With the pictures excluded, repeat every entry exactly.

** Opening DATA FOR THIS EXERCISE block **

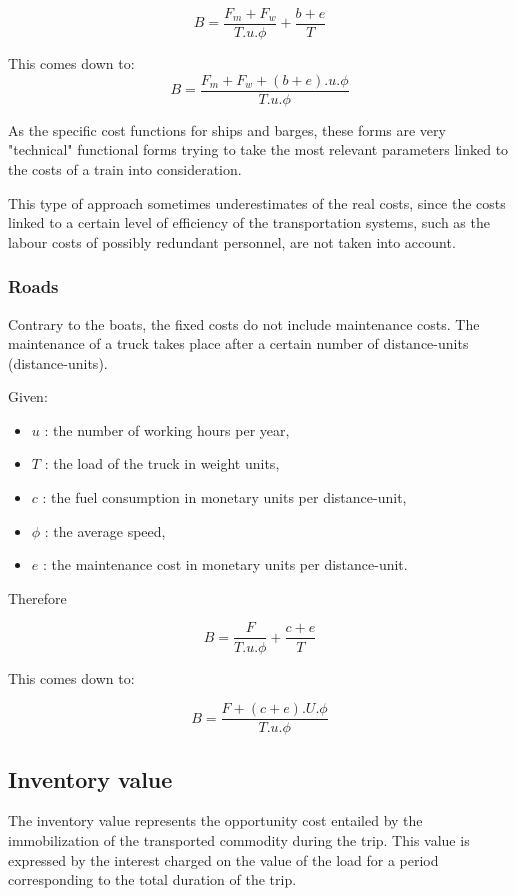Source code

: $$B=\frac{F_m+F_w}{T.u.\phi} + \frac{b+e}{T}$$

This comes down to:
$$B=\frac{F_m+F_w+(b+e).u.\phi}{T.u.\phi}$$


As the specific cost functions for ships and barges, these forms are very
"technical" functional forms trying to take the most relevant parameters linked
to the costs of a train into consideration.

This type of approach sometimes
underestimates of the real costs, since the costs linked to a certain level of
efficiency of the transportation systems, such as the labour costs of possibly
redundant personnel, are not taken into account.



\subsubsection{Roads}

Contrary to the boats, the fixed costs do not include maintenance costs.  The
maintenance of a truck takes place after a certain number of distance-units (distance-units).


Given:

\begin{itemize}
\item $u$ : the number of working hours per year,
\item $T$ : the load of the truck in weight units,
\item $c$ : the fuel consumption in monetary units per distance-unit,
\item $\phi$ : the average speed,
\item $e$ : the maintenance cost in monetary units per distance-unit.
\end{itemize}


Therefore

$$B=\frac{F}{T.u.\phi}+\frac{c+e}{T}$$

This comes down to:

$$B=\frac{F+(c+e).U.\phi}{T.u.\phi}$$



\subsection{Inventory value}

The inventory value represents the opportunity cost entailed by the
immobilization of the transported commodity during the trip.  This value is
expressed by the interest charged on the value of the load for a
period corresponding to the total duration of the trip.

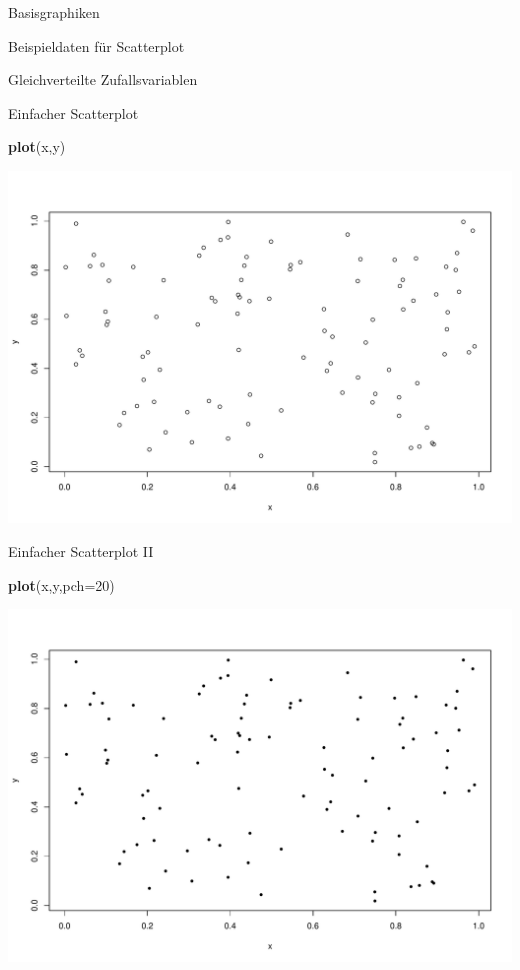 \documentclass[ignorenonframetext,]{beamer}
\newenvironment{Shaded}{}{}
\newcommand{\KeywordTok}[1]{\textcolor[rgb]{0.00,0.44,0.13}{\textbf{{#1}}}}
\newcommand{\DataTypeTok}[1]{\textcolor[rgb]{0.56,0.13,0.00}{{#1}}}
\newcommand{\DecValTok}[1]{\textcolor[rgb]{0.25,0.63,0.44}{{#1}}}
\newcommand{\NormalTok}[1]{{#1}}
\begin{document}
\begin{frame}[fragile]{Basisgraphiken}
\begin{block}{Beispieldaten für Scatterplot}
\begin{block}{Gleichverteilte Zufallsvariablen}
\end{block}

\end{block}

\begin{block}{Einfacher Scatterplot}

\begin{Shaded}
\begin{Highlighting}[]
\KeywordTok{plot}\NormalTok{(x,y)}
\end{Highlighting}
\end{Shaded}

\includegraphics{R_intern_files/figure-beamer/unnamed-chunk-161-1.pdf}

\end{block}

\begin{block}{Einfacher Scatterplot II}

\begin{Shaded}
\begin{Highlighting}[]
\KeywordTok{plot}\NormalTok{(x,y,}\DataTypeTok{pch=}\DecValTok{20}\NormalTok{)}
\end{Highlighting}
\end{Shaded}

\includegraphics{R_intern_files/figure-beamer/unnamed-chunk-162-1.pdf}


\end{block}
\end{frame}
\end{document}
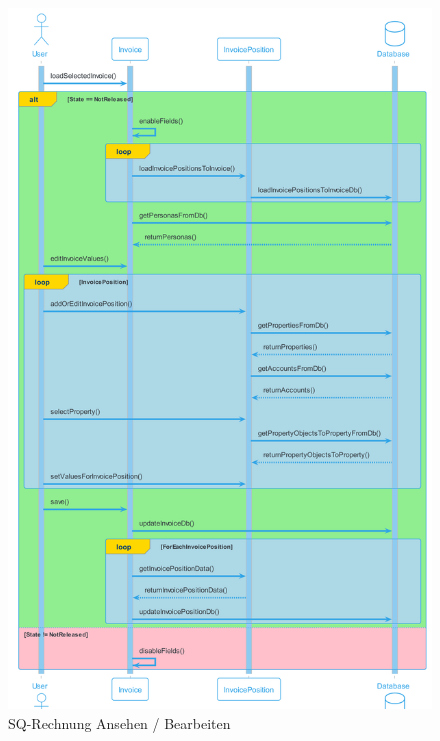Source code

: \begin{figure}[H]
  \begin{center}
    \includegraphics[height=1\textheight]{content/diagrams/out/sequenzdiagram/rechnungAnsehenBearbeiten/RechnungAnsehenBearbeiten.png}
    \caption{SQ-Rechnung Ansehen / Bearbeiten}
  \end{center}
\end{figure}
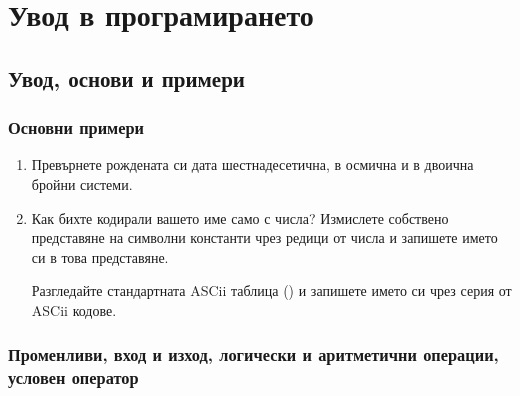 \chapter{Увод в програмирането}
\section {Увод, основи и примери}

\subsection {Основни примери}

\begin{enumerate}

	\item Превърнете рождената си дата шестнадесетична, в осмична и в двоична бройни системи.

	\item Как бихте кодирали вашето име само с числа? Измислете собствено представяне на символни константи чрез редици от числа и запишете името си в това представяне.

	Разгледайте стандартната ASCii таблица () и запишете името си чрез серия от ASCii кодове.

\end{enumerate}

\subsection {Променливи, вход и изход, логически и аритметични операции, условен оператор}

** Closing DATA FOR THIS EXERCISE block **

OUTPUT FOR THIS EXERCISE:
Source code

: $$B=\frac{F_m+F_w}{T.u.\phi} + \frac{b+e}{T}$$

This comes down to:
$$B=\frac{F_m+F_w+(b+e).u.\phi}{T.u.\phi}$$


As the specific cost functions for ships and barges, these forms are very
"technical" functional forms trying to take the most relevant parameters linked
to the costs of a train into consideration.

This type of approach sometimes
underestimates of the real costs, since the costs linked to a certain level of
efficiency of the transportation systems, such as the labour costs of possibly
redundant personnel, are not taken into account.



\subsubsection{Roads}

Contrary to the boats, the fixed costs do not include maintenance costs.  The
maintenance of a truck takes place after a certain number of distance-units (distance-units).


Given:

\begin{itemize}
\item $u$ : the number of working hours per year,
\item $T$ : the load of the truck in weight units,
\item $c$ : the fuel consumption in monetary units per distance-unit,
\item $\phi$ : the average speed,
\item $e$ : the maintenance cost in monetary units per distance-unit.
\end{itemize}


Therefore

$$B=\frac{F}{T.u.\phi}+\frac{c+e}{T}$$

This comes down to:

$$B=\frac{F+(c+e).U.\phi}{T.u.\phi}$$



\subsection{Inventory value}

The inventory value represents the opportunity cost entailed by the
immobilization of the transported commodity during the trip.  This value is
expressed by the interest charged on the value of the load for a
period corresponding to the total duration of the trip.

 \documentclass[ignorenonframetext,]{beamer}
\newenvironment{Shaded}{}{}
\newcommand{\KeywordTok}[1]{\textcolor[rgb]{0.00,0.44,0.13}{\textbf{{#1}}}}
\newcommand{\DataTypeTok}[1]{\textcolor[rgb]{0.56,0.13,0.00}{{#1}}}
\newcommand{\DecValTok}[1]{\textcolor[rgb]{0.25,0.63,0.44}{{#1}}}
\newcommand{\NormalTok}[1]{{#1}}
\begin{document}
\begin{frame}[fragile]{Basisgraphiken}
\begin{block}{Beispieldaten für Scatterplot}
\begin{block}{Gleichverteilte Zufallsvariablen}
\end{block}

\end{block}

\begin{block}{Einfacher Scatterplot}

\begin{Shaded}
\begin{Highlighting}[]
\KeywordTok{plot}\NormalTok{(x,y)}
\end{Highlighting}
\end{Shaded}

\includegraphics{R_intern_files/figure-beamer/unnamed-chunk-161-1.pdf}

\end{block}

\begin{block}{Einfacher Scatterplot II}

\begin{Shaded}
\begin{Highlighting}[]
\KeywordTok{plot}\NormalTok{(x,y,}\DataTypeTok{pch=}\DecValTok{20}\NormalTok{)}
\end{Highlighting}
\end{Shaded}

\includegraphics{R_intern_files/figure-beamer/unnamed-chunk-162-1.pdf}


\end{block}
\end{frame}
\end{document}
Source code

: \begin{figure}[H]
  \begin{center}
    \includegraphics[height=1\textheight]{content/diagrams/out/sequenzdiagram/rechnungAnsehenBearbeiten/RechnungAnsehenBearbeiten.png}
    \caption{SQ-Rechnung Ansehen / Bearbeiten}
  \end{center}
\end{figure}
 \chapter{Увод в програмирането}
\section {Увод, основи и примери}

\subsection {Основни примери}

\begin{enumerate}

	\item Превърнете рождената си дата шестнадесетична, в осмична и в двоична бройни системи.

	\item Как бихте кодирали вашето име само с числа? Измислете собствено представяне на символни константи чрез редици от числа и запишете името си в това представяне.

	Разгледайте стандартната ASCii таблица () и запишете името си чрез серия от ASCii кодове.

\end{enumerate}

\subsection {Променливи, вход и изход, логически и аритметични операции, условен оператор}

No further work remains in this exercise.